Yeah, it's an ongoing problem and will be a problem for quite a long time. For me, AI doesn't threaten those roles. We see it as a productivity enhancement that now people will be able to do more with same people. Like I do a reasonable bit with AI tools writing code, not on a critical path anymore, but like on internal tooling AI stuff, and you might go to now, would be to go to ChatGPT. We use a Copilot internally as well. It's nowhere near a point yet where you can just kind of define in prompts what you want something to do. You still get code back that is invalid. You need developers to be able to understand it. Actually, having that experience to do, like a decent code review, because I think you need to see that these tools have been almost like a junior coder right now.

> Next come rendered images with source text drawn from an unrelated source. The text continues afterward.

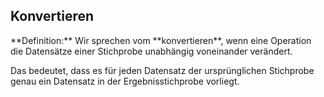 
## Konvertieren

<p class="alert  alert-primary" markdown=1>
**Definition:**  Wir sprechen vom **konvertieren**, wenn eine Operation die Datensätze einer Stichprobe unabhängig voneinander verändert. 
</p>

Das bedeutet, dass es für jeden Datensatz der ursprünglichen Stichprobe genau ein Datensatz in der Ergebnisstichprobe vorliegt. 
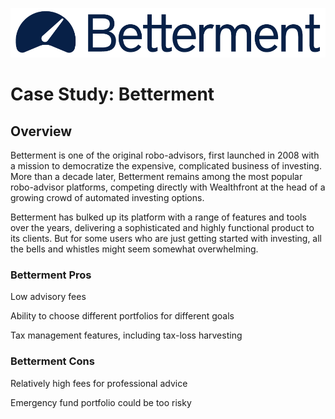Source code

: ![Betterment Logo](betterment-logo.png)

# Case Study: Betterment

## Overview

Betterment is one of the original robo-advisors, first launched in 2008 with a mission to democratize the expensive, complicated business of investing. More than a decade later, Betterment remains among the most popular robo-advisor platforms, competing directly with Wealthfront at the head of a growing crowd of automated investing options.

Betterment has bulked up its platform with a range of features and tools over the years, delivering a sophisticated and highly functional product to its clients. But for some users who are just getting started with investing, all the bells and whistles might seem somewhat overwhelming.

### Betterment Pros
Low advisory fees

Ability to choose different portfolios for different goals

Tax management features, including tax-loss harvesting

### Betterment Cons
Relatively high fees for professional advice

Emergency fund portfolio could be too risky
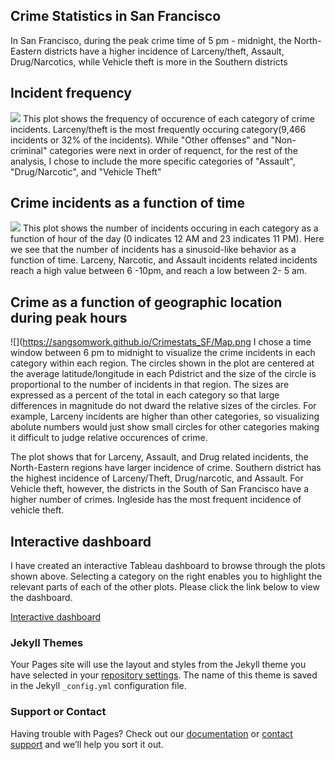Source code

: ## Crime Statistics in San Francisco

In San Francisco, during the peak crime time of 5 pm - midnight, the North-Eastern districts have a higher incidence of Larceny/theft, Assault, Drug/Narcotics, while Vehicle theft is more in the Southern districts
## Incident frequency
![](https://sangsomwork.github.io/Crimestats_SF/Incidentfrequency.png)
This plot shows the frequency of occurence of each category of crime incidents. Larceny/theft is the most frequently occuring category(9,466 incidents or 32% of the incidents). While "Other offenses" and "Non-criminal" categories were next in order of requenct, for the rest of the analysis, I chose to include the more specific categories of "Assault", "Drug/Narcotic", and "Vehicle Theft"

## Crime incidents as a function of time
![](https://sangsomwork.github.io/Crimestats_SF/Timeseries.png)
This plot shows the number of incidents occuring in each category as a function of hour of the day (0 indicates 12 AM and 23 indicates 11 PM). Here we see that the number of incidents has a sinusoid-like behavior as a function of time. Larceny, Narcotic, and Assault incidents related incidents reach a high value between 6 -10pm, and reach a low between 2- 5 am. 

## Crime as a function of geographic location during peak hours
![](https://sangsomwork.github.io/Crimestats_SF/Map.png
I chose a time window between 6 pm to midnight to visualize the crime incidents in each category within each region. The circles shown in the plot are centered at the average latitude/longitude in each Pdistrict and the size of the circle is proportional to the number of incidents in that region. The sizes are expressed as a percent of the total in each category so that large differences in magnitude do not dward the relative sizes of the circles. For example, Larceny incidents are higher than other categories, so visualizing abolute numbers would just show small circles for other categories making it difficult to judge relative occurences of crime.

The plot shows that for Larceny, Assault, and Drug related incidents, the North-Eastern regions have larger incidence of crime. Southern district has the highest incidence of Larceny/Theft, Drug/narcotic, and Assault. For Vehicle theft, however, the districts in the South of San Francisco have a higher number of crimes. Ingleside has the most frequent incidence of vehicle theft.

## Interactive dashboard
I have created an interactive Tableau dashboard to browse through the plots shown above. Selecting a category on the right enables you to highlight the relevant parts of each of the other plots. Please click the link below to view the dashboard.

[Interactive dashboard](https://public.tableau.com/views/Crimestats_SF/Dashboard1?:embed=y&:display_count=yes)




### Jekyll Themes

Your Pages site will use the layout and styles from the Jekyll theme you have selected in your [repository settings](https://github.com/sangsomwork/Crimestats_SF/settings). The name of this theme is saved in the Jekyll `_config.yml` configuration file.

### Support or Contact

Having trouble with Pages? Check out our [documentation](https://help.github.com/categories/github-pages-basics/) or [contact support](https://github.com/contact) and we’ll help you sort it out.
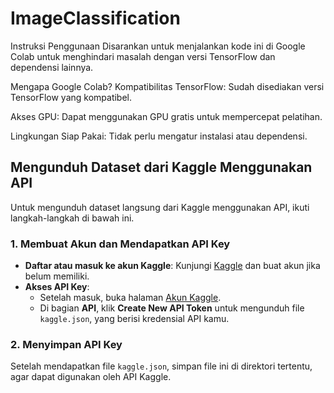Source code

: # ImageClassification

Instruksi Penggunaan
Disarankan untuk menjalankan kode ini di Google Colab untuk menghindari masalah dengan versi TensorFlow dan dependensi lainnya.

Mengapa Google Colab?
Kompatibilitas TensorFlow: Sudah disediakan versi TensorFlow yang kompatibel.

Akses GPU: Dapat menggunakan GPU gratis untuk mempercepat pelatihan.

Lingkungan Siap Pakai: Tidak perlu mengatur instalasi atau dependensi.


## Mengunduh Dataset dari Kaggle Menggunakan API

Untuk mengunduh dataset langsung dari Kaggle menggunakan API, ikuti langkah-langkah di bawah ini.

### 1. Membuat Akun dan Mendapatkan API Key

- **Daftar atau masuk ke akun Kaggle**: Kunjungi [Kaggle](https://www.kaggle.com/) dan buat akun jika belum memiliki.
- **Akses API Key**: 
  - Setelah masuk, buka halaman [Akun Kaggle](https://www.kaggle.com/account).
  - Di bagian **API**, klik **Create New API Token** untuk mengunduh file `kaggle.json`, yang berisi kredensial API kamu.

### 2. Menyimpan API Key

Setelah mendapatkan file `kaggle.json`, simpan file ini di direktori tertentu, agar dapat digunakan oleh API Kaggle.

You can't trust what they've given you, so you have to be able to understand what's happening, and validate it, and change it, and explain to it why it was wrong. But for mid-level or senior developers, it's an amazing boost to just be able to explain quickly what you want, get something back pretty much as you want and if you need to do some modifications, you can all see where it's potentially going wrong. Now there are tasks that we probably wouldn't have prioritized previously that may have taken maybe a couple of days, and it wasn't important enough to do, but when those things become like maybe a couple of hours work or most of morning's work, all of a sudden we can do these things and add in these features that we ordinarily would have passed on.

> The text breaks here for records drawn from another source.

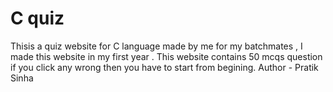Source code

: # C quiz
Thisis a quiz website for C language made by me for my batchmates , I made this website in my first year .
This website contains 50 mcqs question if you click any wrong then you have to start from begining.
Author - Pratik Sinha
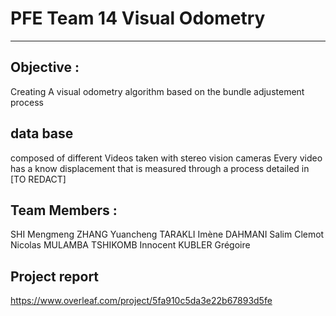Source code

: # PFE Team 14 Visual Odometry

---

## Objective :

 Creating A visual odometry algorithm based on the bundle adjustement process

## data base
composed of different Videos taken with stereo vision cameras
Every video has a know displacement that is measured through a process detailed in [TO REDACT]

## Team Members :
 SHI Mengmeng
 ZHANG Yuancheng
 TARAKLI Imène
 DAHMANI Salim
 Clemot Nicolas
 MULAMBA TSHIKOMB Innocent
 KUBLER Grégoire

## Project report
  https://www.overleaf.com/project/5fa910c5da3e22b67893d5fe
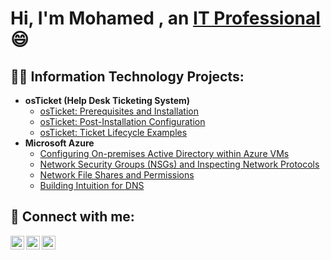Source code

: <h1>Hi, I'm Mohamed , an <a href="https://linkedin.com/in/">IT Professional</a>😄</h1>


<h2>👨‍💻 Information Technology Projects:</h2>

- <b>osTicket (Help Desk Ticketing System)</b>
  - [osTicket: Prerequisites and Installation](https://github.com/mohamedbristol/osticket-prereqs)
  - [osTicket: Post-Installation Configuration](https://github.com/mohamedbristol/post-install-config)
  - [osTicket: Ticket Lifecycle Examples](https://github.com/mohamedbristol/ticket-lifecycle)
- <b>Microsoft Azure</b>
  - [Configuring On-premises Active Directory within Azure VMs](https://github.com/mohamedbristol/configure-ad)
  - [Network Security Groups (NSGs) and Inspecting Network Protocols](https://github.com/mohamedbristol/Network-Security-Groups-NSGs-and-Inspecting-Network-Protocols)
  - [Network File Shares and Permissions](https://github.com/mohamedbristol/Network-File-Shares-and-Permissions)
  - [Building Intuition for DNS](https://github.com/mohamedbristol/Building-Intuition-for-DNS)

<h2> 🤳 Connect with me:</h2>

[<img align="left" alt="JoshMadakor | YouTube" width="22px" src="https://cdn.jsdelivr.net/npm/simple-icons@v3/icons/youtube.svg" />][youtube]

[<img align="left" alt="JoshMadakor | LinkedIn" width="22px" src="https://cdn.jsdelivr.net/npm/simple-icons@v3/icons/linkedin.svg" />][linkedin]
[<img align="left" alt="JoshMadakor | Instagram" width="22px" src="https://cdn.jsdelivr.net/npm/simple-icons@v3/icons/instagram.svg" />][instagram]

[instagram]: https://www.instagram.com/motech2023
[linkedin]: https://www.linkedin.com/in/mohamed-hassan-2859352a
[youtube]: https://www.youtube.com/channel/UC1ZCmsQbhH7onBNEt-LHUAg
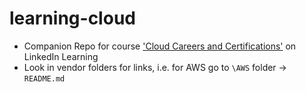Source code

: # learning-cloud

- Companion Repo for course ['Cloud Careers and Certifications'](https://www.linkedin.com/learning/cloud-computing-careers-and-certifications-first-steps) on LinkedIn Learning
- Look in vendor folders for links, i.e. for AWS go to `\AWS` folder -> `README.md`
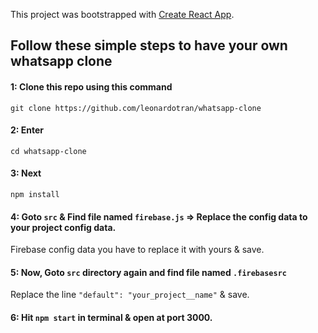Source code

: This project was bootstrapped with [Create React App](https://github.com/facebook/create-react-app).

## Follow these simple steps to have your own whatsapp clone

#### 1: Clone this repo using this command 
`git clone https://github.com/leonardotran/whatsapp-clone`

#### 2: Enter 
`cd whatsapp-clone`

#### 3: Next
`npm install`

#### 4: Goto `src` & Find file named `firebase.js` => Replace the config data to your project config data.

Firebase config data you have to replace it with yours & save.

#### 5: Now, Goto `src` directory again and find file named `.firebasesrc`

Replace the line `"default": "your_project__name"` & save.

#### 6: Hit `npm start` in terminal & open at port 3000.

So yeah, I don't see it as being a threat. I just think what will happen is that now we'll be able to do more. There'll be greater expectations to do more. We'll expand that. We'll be able to expand that much more quickly than we had previously. So I think starting a company now, I think it's almost going to be two generations – it’s like going to be everything before AI and everything after AI. After AI: just companies will be able to get to achieve those table stakes much more quickly than previously, which again, should lead to sort of an explosion in companies because the hurdles to getting started are lower than they were.

Stephen

Okay. So it strikes me that you're saying that people still play a really important part in our capability model. How are you finding the market with regards to accessing that talent and those skills?

Graham

It's always tricky. I mean, we started in 2021, and through that year into probably halfway through 2022 it’s incredibly difficult to hire for a startup. We're competing with much bigger brands that people always want brands on the CVs ultimately. It's nice to work for a big brand. As soon as you say it, people recognize what you do. It was a very tricky market to get going in, and that's where working with Devico was really helpful to us to be able to tap into their pool of talents very quickly and get up and running. When you hear about the kind of headline layoffs in tech, when you've been through this, actually that doesn't really match what's happening in reality. That can be just a company letting go of a bunch of contractors or sometimes the people who let go aren't their top performers anyway, so it's not like suddenly a whole slew of red-hot talent on the market. So it's not necessarily getting easier to hire good people.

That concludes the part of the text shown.